• WHAT YOU SHOULD DO:
Show each line of the records below where the word "bilateral" occurs.

[Saved entries]
::::

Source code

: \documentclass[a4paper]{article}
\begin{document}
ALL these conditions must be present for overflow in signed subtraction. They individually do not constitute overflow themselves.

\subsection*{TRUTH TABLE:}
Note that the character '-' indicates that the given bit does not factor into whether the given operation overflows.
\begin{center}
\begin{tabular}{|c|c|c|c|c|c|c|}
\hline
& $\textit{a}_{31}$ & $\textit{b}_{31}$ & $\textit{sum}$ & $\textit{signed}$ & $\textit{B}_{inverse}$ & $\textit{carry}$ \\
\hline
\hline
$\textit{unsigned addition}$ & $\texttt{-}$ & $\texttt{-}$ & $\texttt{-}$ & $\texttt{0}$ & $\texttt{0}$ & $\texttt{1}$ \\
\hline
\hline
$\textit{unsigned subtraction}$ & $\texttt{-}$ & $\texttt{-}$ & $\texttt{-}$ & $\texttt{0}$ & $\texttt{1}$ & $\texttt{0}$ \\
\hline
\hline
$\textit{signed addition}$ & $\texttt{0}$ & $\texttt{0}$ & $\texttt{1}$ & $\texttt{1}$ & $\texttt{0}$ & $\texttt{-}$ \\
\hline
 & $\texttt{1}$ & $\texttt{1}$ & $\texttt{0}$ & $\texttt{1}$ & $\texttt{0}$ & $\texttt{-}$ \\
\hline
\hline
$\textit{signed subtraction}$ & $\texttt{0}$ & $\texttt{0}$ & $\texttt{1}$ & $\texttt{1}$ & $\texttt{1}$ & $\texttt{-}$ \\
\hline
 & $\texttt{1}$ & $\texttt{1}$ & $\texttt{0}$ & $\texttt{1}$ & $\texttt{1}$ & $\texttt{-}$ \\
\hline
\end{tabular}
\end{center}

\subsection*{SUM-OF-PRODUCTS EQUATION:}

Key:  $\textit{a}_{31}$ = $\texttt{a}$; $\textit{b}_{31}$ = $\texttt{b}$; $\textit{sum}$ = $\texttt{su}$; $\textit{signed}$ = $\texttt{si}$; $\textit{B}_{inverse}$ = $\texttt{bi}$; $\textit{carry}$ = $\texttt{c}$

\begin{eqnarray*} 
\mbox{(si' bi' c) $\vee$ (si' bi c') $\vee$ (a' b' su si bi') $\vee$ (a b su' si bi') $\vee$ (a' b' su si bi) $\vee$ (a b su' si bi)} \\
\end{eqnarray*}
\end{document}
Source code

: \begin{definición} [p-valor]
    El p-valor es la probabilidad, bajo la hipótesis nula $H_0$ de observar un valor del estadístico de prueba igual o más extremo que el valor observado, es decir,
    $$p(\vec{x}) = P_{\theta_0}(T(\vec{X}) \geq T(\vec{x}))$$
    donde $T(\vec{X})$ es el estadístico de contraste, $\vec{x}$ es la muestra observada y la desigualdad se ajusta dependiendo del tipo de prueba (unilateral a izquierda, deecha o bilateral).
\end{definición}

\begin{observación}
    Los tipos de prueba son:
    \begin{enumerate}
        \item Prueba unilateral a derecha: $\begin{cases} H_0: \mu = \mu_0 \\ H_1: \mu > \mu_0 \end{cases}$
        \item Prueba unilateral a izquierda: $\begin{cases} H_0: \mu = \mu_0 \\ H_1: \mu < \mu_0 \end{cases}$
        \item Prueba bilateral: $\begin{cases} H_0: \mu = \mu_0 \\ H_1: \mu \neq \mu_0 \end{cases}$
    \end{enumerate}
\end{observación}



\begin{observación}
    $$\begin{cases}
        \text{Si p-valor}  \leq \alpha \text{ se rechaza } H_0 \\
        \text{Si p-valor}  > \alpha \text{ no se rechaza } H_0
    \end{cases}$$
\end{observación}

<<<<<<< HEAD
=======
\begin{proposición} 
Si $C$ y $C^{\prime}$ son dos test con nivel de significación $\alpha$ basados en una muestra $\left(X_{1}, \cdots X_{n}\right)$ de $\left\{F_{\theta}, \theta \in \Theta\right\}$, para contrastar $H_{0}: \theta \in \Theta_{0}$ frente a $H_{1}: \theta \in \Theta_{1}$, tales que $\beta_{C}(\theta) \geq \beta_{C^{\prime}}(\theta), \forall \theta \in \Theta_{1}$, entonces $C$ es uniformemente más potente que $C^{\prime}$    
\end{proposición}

::::

• RESULT OF THE EXERCISE:
    donde $T(\vec{X})$ es el estadístico de contraste, $\vec{x}$ es la muestra observada y la desigualdad se ajusta dependiendo del tipo de prueba (unilateral a izquierda, deecha o bilateral).
        \item Prueba bilateral: $\begin{cases} H_0: \mu = \mu_0 \\ H_1: \mu \neq \mu_0 \end{cases}$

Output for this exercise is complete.